While there are no recent data on the number of female addicts in the province, Sayeda Saadi, who headed the awareness department at the Anti-Narcotics Directorate of Badakhshan in the previous government, says, “A survey from 2012 by the United Nations Office on Drugs and Crime indicates that Badakhshan had 26,000 addicts to various narcotics, of which 4,000 are women.” Those 11-year-old statistics point to a continued problem with addiction, as experts think that there could now be as many as 10,000 female addicts, many of whom started using opium and other narcotics because they are more accessible than medicine.
Another victim of addiction is 27-year-old Gulnasa*. Like her fellow villagers, she uses opium as a painkiller and even treats her children’s coughs and colds with opium. Once, she had hoped to study medicine at college. Today, poverty and rural life have left her so frail that she can hardly care for her family.
When Farzana* was a child, her parents began using opium. Unaware of its dangerous properties, she started using the drug when she was 10, became addicted after her parents died, and hadn’t stopped since.
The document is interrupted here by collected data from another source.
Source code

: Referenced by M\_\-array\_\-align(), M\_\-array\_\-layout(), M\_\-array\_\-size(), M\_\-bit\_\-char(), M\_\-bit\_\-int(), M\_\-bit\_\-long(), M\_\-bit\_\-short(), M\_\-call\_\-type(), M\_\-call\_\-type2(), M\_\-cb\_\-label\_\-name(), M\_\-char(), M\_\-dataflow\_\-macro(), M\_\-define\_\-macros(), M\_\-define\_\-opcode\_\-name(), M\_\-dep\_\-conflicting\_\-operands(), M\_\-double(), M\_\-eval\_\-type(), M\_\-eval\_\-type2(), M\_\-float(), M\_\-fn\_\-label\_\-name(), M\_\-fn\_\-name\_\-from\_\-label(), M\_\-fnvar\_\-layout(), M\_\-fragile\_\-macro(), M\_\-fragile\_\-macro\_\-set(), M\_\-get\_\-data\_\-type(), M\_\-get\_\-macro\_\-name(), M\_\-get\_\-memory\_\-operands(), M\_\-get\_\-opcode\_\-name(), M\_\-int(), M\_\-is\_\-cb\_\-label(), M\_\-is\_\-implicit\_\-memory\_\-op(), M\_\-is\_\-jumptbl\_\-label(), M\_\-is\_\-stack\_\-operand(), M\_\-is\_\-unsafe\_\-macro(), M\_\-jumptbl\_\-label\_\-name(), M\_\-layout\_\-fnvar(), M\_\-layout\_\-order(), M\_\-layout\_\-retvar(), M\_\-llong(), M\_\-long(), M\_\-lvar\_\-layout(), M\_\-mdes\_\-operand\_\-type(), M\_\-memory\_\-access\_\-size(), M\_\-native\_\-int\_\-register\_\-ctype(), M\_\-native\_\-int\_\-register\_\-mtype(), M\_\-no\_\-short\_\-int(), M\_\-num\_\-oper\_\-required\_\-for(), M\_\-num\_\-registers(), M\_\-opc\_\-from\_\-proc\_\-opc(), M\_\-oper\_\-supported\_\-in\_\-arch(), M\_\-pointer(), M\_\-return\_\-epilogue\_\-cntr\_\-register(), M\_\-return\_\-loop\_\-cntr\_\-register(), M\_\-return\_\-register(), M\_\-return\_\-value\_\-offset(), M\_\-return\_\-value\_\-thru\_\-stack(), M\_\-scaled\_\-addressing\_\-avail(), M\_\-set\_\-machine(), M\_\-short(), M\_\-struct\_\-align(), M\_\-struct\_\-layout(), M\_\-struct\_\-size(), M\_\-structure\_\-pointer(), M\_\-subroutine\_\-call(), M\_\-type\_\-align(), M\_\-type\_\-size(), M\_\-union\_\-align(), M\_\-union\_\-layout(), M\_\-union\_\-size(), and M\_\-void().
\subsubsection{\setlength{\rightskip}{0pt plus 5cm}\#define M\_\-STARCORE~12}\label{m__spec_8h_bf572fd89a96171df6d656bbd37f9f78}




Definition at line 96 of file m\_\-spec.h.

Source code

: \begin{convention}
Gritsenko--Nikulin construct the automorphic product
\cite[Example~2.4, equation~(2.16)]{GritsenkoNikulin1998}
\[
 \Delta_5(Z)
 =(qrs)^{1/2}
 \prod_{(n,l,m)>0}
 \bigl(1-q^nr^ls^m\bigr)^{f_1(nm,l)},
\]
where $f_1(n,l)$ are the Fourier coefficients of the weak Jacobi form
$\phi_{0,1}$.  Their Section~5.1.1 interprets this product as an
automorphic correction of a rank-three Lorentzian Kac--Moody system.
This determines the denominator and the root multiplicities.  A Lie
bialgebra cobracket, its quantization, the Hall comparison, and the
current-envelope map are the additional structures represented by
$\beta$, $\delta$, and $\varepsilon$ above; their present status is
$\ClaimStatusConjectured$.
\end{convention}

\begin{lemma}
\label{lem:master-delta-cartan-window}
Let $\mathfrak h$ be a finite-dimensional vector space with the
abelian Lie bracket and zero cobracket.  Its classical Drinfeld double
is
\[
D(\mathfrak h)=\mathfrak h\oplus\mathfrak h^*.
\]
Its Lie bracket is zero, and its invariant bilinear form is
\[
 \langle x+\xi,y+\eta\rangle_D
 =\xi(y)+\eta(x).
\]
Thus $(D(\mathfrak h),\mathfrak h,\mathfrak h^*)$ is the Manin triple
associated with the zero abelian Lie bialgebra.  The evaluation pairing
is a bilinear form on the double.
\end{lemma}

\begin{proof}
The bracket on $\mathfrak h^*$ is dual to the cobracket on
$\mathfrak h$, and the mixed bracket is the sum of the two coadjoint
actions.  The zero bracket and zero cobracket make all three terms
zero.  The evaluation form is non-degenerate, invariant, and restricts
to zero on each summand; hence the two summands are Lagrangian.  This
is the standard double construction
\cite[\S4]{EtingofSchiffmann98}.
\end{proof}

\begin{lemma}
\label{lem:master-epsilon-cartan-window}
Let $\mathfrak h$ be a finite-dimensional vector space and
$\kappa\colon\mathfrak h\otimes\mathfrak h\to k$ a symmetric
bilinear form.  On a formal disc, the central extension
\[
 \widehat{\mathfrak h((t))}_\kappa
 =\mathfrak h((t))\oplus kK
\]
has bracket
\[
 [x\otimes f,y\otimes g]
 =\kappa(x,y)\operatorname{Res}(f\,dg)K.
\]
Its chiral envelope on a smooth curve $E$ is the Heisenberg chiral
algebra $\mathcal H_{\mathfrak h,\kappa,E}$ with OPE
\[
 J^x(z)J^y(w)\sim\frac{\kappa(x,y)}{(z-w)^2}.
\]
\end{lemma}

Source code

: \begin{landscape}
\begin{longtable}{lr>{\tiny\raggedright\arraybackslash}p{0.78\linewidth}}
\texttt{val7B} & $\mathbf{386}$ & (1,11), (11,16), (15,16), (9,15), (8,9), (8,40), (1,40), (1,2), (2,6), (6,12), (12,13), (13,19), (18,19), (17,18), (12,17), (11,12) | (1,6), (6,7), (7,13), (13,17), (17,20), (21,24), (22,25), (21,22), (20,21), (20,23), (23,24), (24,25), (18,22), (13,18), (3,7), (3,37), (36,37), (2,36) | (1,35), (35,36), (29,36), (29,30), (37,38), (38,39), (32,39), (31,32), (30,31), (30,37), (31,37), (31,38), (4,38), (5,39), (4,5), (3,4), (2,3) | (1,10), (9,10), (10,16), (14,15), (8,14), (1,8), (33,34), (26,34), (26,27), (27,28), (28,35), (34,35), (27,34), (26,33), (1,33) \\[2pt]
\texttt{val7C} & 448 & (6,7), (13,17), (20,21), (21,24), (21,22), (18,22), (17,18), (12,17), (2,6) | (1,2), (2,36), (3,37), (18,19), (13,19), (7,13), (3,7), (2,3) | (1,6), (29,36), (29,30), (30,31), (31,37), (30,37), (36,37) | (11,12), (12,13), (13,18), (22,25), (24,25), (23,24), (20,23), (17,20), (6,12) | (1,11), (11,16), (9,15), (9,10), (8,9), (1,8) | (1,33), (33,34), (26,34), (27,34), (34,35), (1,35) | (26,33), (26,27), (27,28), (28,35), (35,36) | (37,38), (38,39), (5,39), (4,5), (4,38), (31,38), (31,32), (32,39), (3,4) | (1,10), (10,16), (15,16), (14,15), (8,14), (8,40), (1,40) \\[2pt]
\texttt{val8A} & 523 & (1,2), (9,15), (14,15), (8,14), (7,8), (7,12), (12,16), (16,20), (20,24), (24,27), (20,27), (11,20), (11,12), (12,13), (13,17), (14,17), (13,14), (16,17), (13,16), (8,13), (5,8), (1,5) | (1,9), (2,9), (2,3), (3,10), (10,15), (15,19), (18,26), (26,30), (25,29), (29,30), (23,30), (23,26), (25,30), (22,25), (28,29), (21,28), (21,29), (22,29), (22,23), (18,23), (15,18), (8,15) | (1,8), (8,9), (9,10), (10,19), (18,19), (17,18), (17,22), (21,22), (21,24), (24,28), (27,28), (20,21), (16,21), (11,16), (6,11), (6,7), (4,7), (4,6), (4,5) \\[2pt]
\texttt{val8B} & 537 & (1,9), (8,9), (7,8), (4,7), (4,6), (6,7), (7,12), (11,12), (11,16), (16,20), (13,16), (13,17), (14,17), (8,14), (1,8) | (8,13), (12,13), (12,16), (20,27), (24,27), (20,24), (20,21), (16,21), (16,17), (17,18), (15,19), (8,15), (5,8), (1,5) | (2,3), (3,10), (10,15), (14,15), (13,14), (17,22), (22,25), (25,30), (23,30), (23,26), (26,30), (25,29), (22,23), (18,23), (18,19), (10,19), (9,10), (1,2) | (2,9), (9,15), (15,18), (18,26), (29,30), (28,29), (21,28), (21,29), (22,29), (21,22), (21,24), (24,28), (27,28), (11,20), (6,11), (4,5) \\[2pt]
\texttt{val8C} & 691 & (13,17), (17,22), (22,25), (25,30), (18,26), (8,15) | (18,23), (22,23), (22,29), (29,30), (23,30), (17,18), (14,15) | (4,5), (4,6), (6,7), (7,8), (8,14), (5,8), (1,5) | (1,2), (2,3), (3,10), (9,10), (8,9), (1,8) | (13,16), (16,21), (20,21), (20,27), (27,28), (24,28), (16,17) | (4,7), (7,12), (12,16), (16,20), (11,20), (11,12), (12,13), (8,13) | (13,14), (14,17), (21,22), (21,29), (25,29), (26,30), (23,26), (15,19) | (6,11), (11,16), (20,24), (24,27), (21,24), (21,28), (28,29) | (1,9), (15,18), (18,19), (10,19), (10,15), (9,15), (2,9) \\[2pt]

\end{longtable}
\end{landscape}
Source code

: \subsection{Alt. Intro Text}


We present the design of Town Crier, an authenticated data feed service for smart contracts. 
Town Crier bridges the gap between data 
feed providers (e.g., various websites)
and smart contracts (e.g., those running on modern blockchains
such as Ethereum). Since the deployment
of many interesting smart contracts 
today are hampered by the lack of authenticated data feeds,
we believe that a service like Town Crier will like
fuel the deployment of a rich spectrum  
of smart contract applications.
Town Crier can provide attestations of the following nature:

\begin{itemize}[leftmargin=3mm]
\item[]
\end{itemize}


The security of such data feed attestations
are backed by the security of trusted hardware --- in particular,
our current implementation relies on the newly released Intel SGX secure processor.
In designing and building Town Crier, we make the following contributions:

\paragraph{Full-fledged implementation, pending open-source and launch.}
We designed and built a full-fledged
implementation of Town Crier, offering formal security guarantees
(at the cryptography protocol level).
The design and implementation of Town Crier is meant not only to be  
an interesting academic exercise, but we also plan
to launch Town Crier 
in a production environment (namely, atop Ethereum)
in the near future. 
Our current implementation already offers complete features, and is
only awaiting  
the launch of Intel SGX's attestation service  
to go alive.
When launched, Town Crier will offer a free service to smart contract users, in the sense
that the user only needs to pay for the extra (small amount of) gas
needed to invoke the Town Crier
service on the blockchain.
Her brothers are also addicts. Now she’s 40 years old with signs of physical abuse visible on her face. “Whenever my brothers couldn’t find opium, they beat and torture me. Today, one of my kidneys has failed,” she explains, adding regretfully, “I wish that both I and my children could be treated.”
According to the district elders who talked with Zan Times, more deaths occur when opium is cheap because the poor in the region can afford to buy more opium and excessive use of opium reduces the human lifespan and paralyzes the immune system faster. However, after regaining power, the Taliban imposed restrictions on the production and sale of opium. In the last two years, the price of opium has skyrocketed in the past two years. A kilogram that used to sell for 800 to 1,000 afghani in 2021 now fetches 12,000 to 15,000 afghani in the province’s markets. Those higher prices mean that addicts are finding it hard to find the money to buy even a few grams of opium, and that lack of drugs has contributed to their pain of addictino. (In addition, though opium sales continue in many markets in Badakhshan, sometimes at the behest of Taliban commanders, its use is still a crime in many Ismaili-majority districts.)
Zakia, a 29-year-old mother of three, tells Zan Times that she turned to using opium four years ago after suffering from chronic back pain. After consulting several doctors and taking medications that failed to improve her health, she started using opium. Paying rent, covering living expenses, and buying opium has left Zakia and her husband, who works in a bakery in Faizabad, financially strained. “A significant portion of my monthly income, 9,000 Afghanis, goes to buying opium for my wife,” he explains.
Three years ago, Zakia and her family moved from their remote village to Faizabad. Though there’s a provincial hospital in the city, a lack of financial support from the Taliban means it can’t offer adequate services, including medicine and equipment. As a result, hundreds of patients who visit the hospital each day are forced to purchase needed medicines from private pharmacies. But deepening financial problems mean many families, such as Zakia’s, opt to treat their loved ones with opium.
So, in addition to struggling with poverty and addiction, their children are being mistreated in school. According to Zakia, students taunt her eight-year-old son because he has become addicted. He is in the second grade.
*Names have been changed to protect the identity of the interviewees and writer. Shahab Ariayi is the pseudonym of a journalist in Afghanistan.